Saved entries:

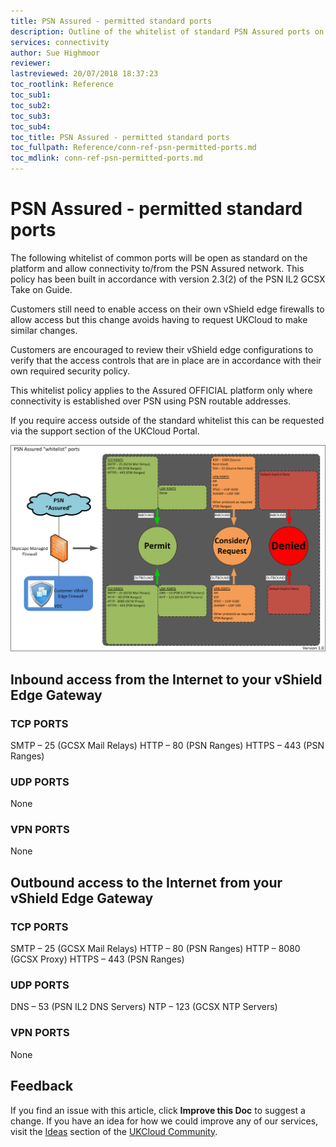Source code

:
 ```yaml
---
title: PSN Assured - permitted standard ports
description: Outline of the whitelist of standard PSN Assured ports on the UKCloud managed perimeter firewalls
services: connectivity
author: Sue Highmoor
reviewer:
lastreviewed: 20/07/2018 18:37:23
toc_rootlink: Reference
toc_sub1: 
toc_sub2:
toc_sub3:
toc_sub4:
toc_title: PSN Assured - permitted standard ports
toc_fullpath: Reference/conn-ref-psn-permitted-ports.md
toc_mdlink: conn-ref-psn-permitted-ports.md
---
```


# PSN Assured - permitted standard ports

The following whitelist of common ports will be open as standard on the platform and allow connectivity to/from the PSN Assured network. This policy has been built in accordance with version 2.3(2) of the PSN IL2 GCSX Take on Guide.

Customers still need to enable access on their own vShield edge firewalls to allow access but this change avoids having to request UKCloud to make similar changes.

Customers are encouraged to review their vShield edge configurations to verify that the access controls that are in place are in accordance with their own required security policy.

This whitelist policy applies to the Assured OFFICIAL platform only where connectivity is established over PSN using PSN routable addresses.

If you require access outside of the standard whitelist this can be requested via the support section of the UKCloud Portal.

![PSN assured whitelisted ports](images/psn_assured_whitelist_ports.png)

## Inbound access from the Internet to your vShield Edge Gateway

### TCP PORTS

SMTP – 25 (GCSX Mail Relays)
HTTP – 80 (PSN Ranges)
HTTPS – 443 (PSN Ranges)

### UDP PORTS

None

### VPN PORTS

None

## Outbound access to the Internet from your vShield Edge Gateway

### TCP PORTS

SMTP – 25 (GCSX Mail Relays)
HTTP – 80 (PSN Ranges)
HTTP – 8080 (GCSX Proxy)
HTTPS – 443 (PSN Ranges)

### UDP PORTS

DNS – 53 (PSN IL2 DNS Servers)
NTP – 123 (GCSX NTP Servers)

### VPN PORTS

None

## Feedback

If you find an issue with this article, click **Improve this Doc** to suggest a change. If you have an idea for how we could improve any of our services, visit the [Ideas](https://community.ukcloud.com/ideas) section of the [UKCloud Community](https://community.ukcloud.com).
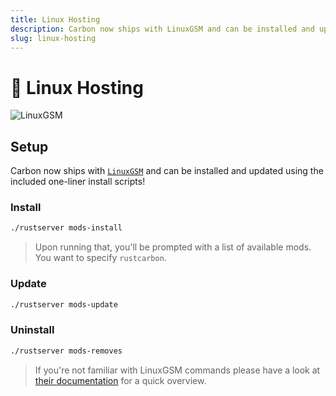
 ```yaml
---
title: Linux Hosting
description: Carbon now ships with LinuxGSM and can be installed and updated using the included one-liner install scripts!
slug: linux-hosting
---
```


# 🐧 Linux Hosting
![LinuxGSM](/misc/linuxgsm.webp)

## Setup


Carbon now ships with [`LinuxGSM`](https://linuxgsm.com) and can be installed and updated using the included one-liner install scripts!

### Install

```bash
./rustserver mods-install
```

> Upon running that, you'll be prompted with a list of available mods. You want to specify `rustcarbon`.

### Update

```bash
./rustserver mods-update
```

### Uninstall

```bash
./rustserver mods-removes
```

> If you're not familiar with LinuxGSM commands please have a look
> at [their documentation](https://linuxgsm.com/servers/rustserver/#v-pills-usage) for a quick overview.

---

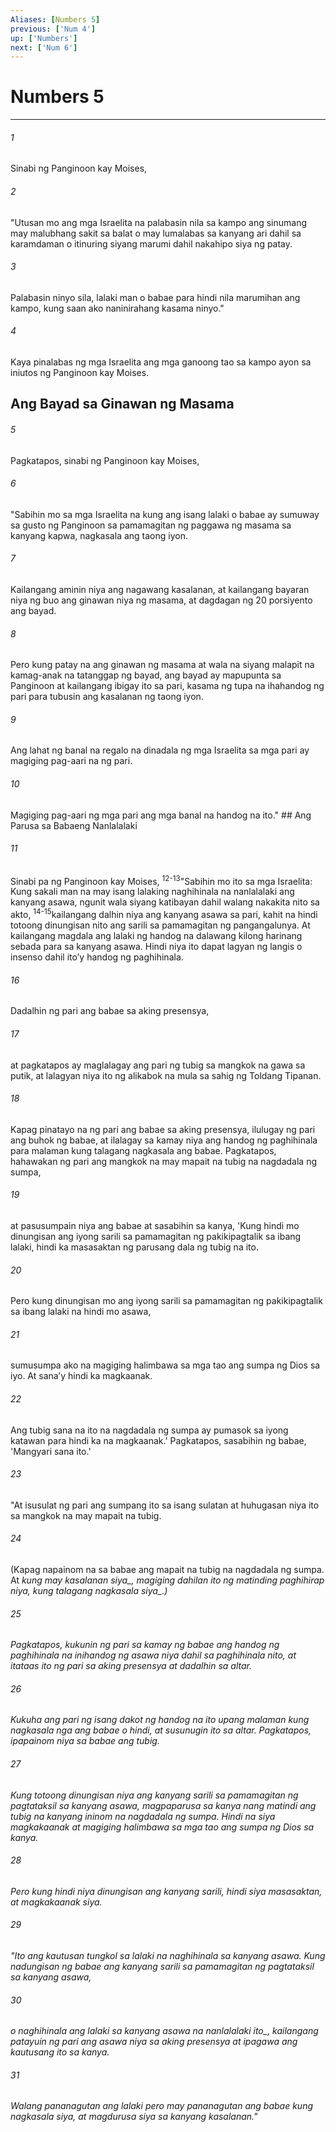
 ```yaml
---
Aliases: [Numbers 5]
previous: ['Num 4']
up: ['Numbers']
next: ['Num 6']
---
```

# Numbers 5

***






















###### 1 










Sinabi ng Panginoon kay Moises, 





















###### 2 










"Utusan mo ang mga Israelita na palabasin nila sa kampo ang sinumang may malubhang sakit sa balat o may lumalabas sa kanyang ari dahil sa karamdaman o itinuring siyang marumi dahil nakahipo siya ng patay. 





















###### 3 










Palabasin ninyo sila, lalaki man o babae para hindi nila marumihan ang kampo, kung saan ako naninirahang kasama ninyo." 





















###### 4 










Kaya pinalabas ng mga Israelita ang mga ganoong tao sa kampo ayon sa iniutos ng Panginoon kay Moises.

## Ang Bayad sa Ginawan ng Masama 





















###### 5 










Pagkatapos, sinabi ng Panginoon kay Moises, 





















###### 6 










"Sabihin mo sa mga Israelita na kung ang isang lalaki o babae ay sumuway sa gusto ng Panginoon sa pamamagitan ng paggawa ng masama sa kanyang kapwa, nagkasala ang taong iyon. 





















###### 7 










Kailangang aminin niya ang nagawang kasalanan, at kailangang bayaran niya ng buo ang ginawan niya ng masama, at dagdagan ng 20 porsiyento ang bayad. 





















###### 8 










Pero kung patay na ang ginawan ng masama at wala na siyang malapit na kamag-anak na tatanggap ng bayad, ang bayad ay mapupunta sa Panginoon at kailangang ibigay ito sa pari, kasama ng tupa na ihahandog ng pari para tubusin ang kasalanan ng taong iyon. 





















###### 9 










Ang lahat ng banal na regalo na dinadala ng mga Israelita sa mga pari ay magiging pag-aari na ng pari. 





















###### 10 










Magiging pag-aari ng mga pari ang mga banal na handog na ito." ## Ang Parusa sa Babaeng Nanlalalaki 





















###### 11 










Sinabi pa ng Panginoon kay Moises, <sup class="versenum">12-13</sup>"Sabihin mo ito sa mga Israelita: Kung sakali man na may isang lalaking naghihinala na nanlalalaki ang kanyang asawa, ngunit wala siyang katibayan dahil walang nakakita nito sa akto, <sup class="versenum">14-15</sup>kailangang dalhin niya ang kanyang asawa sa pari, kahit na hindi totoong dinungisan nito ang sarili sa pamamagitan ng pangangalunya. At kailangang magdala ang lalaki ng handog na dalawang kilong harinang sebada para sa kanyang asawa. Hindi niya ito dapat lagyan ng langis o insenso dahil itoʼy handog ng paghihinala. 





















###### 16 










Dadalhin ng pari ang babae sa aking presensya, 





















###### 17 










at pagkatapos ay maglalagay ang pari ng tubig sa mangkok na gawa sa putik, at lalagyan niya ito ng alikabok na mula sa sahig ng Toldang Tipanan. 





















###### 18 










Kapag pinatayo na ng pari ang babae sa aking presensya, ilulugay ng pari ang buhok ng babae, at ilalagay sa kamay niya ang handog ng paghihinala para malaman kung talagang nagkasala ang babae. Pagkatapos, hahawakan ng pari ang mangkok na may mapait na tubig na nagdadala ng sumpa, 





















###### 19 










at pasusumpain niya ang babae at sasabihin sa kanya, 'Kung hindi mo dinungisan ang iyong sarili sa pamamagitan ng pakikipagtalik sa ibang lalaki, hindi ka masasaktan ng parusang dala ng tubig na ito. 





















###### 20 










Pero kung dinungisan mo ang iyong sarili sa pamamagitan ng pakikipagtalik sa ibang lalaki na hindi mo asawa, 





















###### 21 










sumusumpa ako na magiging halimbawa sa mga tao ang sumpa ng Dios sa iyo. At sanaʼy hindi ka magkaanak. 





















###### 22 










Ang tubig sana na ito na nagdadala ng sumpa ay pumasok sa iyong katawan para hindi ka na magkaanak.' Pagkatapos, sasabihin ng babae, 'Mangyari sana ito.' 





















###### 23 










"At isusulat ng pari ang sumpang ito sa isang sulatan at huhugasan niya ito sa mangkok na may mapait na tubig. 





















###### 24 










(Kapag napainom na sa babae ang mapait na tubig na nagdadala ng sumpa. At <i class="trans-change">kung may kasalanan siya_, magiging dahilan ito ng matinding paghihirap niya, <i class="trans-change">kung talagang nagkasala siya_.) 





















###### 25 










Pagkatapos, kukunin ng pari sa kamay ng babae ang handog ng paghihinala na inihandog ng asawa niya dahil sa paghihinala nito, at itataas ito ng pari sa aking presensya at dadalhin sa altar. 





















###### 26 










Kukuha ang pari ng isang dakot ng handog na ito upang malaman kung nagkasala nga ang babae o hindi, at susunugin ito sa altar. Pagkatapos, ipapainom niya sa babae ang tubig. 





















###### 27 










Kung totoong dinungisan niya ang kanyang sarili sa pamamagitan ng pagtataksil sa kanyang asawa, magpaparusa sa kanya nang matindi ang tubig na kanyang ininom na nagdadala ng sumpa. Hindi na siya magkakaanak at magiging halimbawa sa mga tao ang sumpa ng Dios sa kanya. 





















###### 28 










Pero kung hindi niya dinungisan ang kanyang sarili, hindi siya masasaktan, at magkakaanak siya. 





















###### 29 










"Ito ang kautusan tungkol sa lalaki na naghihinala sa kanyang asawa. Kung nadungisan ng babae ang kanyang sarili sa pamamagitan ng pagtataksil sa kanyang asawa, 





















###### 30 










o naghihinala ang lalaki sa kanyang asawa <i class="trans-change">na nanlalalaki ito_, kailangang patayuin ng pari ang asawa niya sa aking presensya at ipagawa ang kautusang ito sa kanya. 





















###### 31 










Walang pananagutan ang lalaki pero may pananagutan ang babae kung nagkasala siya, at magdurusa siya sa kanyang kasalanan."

==

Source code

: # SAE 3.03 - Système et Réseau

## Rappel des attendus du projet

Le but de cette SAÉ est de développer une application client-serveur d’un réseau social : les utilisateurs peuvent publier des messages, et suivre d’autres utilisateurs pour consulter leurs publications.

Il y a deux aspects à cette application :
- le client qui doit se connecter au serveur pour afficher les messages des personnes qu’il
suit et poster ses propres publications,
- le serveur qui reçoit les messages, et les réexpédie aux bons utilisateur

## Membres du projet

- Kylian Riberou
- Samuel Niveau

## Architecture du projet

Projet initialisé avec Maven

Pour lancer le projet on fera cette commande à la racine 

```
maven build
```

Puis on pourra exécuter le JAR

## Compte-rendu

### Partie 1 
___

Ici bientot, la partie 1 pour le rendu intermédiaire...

→ ASSIGNMENT: Take the records above and return, word for word, only the lines that fall from the line with "ang kautusan tungkol" to the line with "Walang pananagutan ang", both of them included.

→ WRITTEN SOLUTION:
"Ito ang kautusan tungkol sa lalaki na naghihinala sa kanyang asawa. Kung nadungisan ng babae ang kanyang sarili sa pamamagitan ng pagtataksil sa kanyang asawa, 





















###### 30 










o naghihinala ang lalaki sa kanyang asawa <i class="trans-change">na nanlalalaki ito_, kailangang patayuin ng pari ang asawa niya sa aking presensya at ipagawa ang kautusang ito sa kanya. 





















###### 31 










Walang pananagutan ang lalaki pero may pananagutan ang babae kung nagkasala siya, at magdurusa siya sa kanyang kasalanan."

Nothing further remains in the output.